WORK TO COMPLETE:
The first line of the entries through the line bearing "LK provides an": copy these lines exactly and return nothing else.

DATA FOR THE TASK:
+===+

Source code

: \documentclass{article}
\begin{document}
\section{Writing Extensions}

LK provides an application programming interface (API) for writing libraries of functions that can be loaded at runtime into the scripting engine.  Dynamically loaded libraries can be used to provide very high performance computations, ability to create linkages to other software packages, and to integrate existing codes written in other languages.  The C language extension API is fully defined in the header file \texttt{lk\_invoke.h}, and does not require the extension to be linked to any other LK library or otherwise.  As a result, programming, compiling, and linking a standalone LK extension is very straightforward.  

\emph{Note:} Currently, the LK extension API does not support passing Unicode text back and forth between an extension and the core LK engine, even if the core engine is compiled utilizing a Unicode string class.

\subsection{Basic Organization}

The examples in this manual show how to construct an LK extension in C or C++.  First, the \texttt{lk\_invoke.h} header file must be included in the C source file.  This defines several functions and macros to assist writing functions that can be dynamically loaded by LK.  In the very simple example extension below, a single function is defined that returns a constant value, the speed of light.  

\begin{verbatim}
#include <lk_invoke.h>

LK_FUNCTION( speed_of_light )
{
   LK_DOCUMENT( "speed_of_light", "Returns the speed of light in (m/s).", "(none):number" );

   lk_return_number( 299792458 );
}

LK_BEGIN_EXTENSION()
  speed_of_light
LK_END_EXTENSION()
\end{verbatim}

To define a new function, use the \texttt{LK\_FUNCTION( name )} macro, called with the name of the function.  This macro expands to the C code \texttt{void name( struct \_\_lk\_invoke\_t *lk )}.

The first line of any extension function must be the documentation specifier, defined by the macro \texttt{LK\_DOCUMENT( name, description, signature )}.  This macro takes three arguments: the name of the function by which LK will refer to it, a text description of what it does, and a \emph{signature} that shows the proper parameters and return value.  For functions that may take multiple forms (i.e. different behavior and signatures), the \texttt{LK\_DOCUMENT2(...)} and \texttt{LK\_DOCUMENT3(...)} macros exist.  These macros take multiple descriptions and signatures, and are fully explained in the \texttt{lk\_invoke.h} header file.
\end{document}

+===+

ANSWER TO THE PROBLEM:
Source code

: \documentclass{article}
\begin{document}
\section{Writing Extensions}

LK provides an application programming interface (API) for writing libraries of functions that can be loaded at runtime into the scripting engine.  Dynamically loaded libraries can be used to provide very high performance computations, ability to create linkages to other software packages, and to integrate existing codes written in other languages.  The C language extension API is fully defined in the header file \texttt{lk\_invoke.h}, and does not require the extension to be linked to any other LK library or otherwise.  As a result, programming, compiling, and linking a standalone LK extension is very straightforward.  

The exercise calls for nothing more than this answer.